[What to work on] From the entries that follow, copy exactly the lines beginning at the line holding "- Travel Insurance" and continuing through the line holding "### Vision for the Future".

[Input for this task]

┌──

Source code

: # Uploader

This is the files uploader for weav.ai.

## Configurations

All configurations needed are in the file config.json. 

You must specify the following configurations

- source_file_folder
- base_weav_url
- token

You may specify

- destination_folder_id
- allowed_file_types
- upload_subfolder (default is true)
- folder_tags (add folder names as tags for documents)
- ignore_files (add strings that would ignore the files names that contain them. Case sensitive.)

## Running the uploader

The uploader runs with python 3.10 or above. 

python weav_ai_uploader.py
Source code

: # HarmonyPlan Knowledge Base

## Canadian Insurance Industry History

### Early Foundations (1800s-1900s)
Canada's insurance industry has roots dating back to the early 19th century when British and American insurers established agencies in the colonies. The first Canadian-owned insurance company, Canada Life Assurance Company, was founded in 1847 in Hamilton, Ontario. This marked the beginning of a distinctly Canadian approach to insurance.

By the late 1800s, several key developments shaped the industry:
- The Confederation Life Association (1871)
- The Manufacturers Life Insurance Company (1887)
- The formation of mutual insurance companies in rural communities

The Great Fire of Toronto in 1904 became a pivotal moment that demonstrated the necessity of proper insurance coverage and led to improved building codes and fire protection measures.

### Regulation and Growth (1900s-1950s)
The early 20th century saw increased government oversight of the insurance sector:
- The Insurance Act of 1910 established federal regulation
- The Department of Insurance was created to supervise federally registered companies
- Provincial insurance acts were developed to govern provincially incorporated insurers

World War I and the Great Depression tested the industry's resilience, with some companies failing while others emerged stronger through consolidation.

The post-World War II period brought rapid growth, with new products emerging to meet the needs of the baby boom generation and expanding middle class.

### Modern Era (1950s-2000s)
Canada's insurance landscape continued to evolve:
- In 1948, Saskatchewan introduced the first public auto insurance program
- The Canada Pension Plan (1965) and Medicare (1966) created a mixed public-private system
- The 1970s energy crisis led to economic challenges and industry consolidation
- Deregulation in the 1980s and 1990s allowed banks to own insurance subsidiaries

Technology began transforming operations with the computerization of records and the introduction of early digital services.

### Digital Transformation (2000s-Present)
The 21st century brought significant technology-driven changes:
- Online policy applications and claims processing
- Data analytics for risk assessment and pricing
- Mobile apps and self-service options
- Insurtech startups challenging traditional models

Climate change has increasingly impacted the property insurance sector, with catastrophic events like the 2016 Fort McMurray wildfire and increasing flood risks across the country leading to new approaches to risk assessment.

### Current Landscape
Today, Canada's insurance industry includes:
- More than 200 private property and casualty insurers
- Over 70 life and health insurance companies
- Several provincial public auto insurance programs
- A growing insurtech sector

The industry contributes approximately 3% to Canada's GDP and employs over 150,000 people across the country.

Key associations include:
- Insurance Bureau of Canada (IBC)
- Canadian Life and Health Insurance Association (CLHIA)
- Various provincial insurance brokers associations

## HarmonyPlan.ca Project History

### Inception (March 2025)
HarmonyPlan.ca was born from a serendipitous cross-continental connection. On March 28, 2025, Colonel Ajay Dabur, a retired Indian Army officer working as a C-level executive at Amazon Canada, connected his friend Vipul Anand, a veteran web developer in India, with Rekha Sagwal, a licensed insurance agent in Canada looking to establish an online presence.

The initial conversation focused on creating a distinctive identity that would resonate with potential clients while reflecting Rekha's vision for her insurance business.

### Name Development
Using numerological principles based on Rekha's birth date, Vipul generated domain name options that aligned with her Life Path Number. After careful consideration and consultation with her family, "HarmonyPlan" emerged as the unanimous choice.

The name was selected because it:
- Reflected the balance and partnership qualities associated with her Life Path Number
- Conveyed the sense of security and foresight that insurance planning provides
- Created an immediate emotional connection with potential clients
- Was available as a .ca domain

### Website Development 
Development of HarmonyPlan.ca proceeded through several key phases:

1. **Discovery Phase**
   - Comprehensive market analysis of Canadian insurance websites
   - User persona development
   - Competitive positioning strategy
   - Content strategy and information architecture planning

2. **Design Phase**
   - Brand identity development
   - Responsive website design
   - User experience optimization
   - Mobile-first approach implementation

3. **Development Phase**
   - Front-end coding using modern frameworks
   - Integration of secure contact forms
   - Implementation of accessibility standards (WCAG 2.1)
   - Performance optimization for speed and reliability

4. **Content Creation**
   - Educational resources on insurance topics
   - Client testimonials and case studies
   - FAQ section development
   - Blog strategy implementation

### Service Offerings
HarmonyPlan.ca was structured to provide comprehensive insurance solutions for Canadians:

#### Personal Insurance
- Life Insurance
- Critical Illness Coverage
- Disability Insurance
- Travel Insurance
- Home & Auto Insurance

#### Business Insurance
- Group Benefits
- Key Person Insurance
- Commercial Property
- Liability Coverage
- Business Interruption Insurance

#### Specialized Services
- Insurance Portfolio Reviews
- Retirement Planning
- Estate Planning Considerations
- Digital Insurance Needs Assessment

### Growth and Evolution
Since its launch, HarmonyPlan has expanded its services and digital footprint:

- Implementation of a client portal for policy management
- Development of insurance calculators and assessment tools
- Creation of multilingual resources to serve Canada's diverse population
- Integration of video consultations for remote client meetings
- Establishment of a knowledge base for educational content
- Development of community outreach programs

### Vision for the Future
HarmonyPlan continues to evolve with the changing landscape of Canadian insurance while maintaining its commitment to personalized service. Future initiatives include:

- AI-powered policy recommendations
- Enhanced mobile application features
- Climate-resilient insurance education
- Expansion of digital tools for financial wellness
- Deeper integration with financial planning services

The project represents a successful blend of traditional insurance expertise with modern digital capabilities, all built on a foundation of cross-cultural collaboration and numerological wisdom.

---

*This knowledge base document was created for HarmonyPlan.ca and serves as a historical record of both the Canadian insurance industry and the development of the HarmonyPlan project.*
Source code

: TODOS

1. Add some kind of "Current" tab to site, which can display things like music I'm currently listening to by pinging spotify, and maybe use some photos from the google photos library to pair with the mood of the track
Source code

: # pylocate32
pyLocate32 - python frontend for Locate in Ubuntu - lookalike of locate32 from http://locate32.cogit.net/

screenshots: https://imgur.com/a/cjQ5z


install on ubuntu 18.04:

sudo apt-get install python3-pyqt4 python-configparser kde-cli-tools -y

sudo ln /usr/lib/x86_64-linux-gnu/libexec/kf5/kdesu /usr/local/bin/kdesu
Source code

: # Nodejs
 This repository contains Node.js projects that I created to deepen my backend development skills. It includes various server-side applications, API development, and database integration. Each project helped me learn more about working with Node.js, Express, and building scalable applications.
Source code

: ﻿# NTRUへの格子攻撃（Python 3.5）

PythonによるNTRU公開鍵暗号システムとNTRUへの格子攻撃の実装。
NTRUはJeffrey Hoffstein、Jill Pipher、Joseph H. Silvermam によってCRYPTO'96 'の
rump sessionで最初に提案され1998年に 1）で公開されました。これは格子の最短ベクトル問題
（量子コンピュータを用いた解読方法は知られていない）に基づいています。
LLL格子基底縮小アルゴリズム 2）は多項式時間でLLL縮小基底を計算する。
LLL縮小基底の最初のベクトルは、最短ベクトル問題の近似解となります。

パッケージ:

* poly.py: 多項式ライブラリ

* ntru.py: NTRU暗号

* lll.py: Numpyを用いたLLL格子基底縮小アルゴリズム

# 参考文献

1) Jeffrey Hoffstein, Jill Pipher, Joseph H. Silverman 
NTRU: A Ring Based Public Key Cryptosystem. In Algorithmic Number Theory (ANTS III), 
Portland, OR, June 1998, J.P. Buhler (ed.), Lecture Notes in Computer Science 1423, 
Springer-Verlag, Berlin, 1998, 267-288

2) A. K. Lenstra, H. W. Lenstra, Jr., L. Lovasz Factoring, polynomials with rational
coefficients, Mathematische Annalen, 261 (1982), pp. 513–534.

└──

[Output]
- Travel Insurance
- Home & Auto Insurance

#### Business Insurance
- Group Benefits
- Key Person Insurance
- Commercial Property
- Liability Coverage
- Business Interruption Insurance

#### Specialized Services
- Insurance Portfolio Reviews
- Retirement Planning
- Estate Planning Considerations
- Digital Insurance Needs Assessment

### Growth and Evolution
Since its launch, HarmonyPlan has expanded its services and digital footprint:

- Implementation of a client portal for policy management
- Development of insurance calculators and assessment tools
- Creation of multilingual resources to serve Canada's diverse population
- Integration of video consultations for remote client meetings
- Establishment of a knowledge base for educational content
- Development of community outreach programs

### Vision for the Future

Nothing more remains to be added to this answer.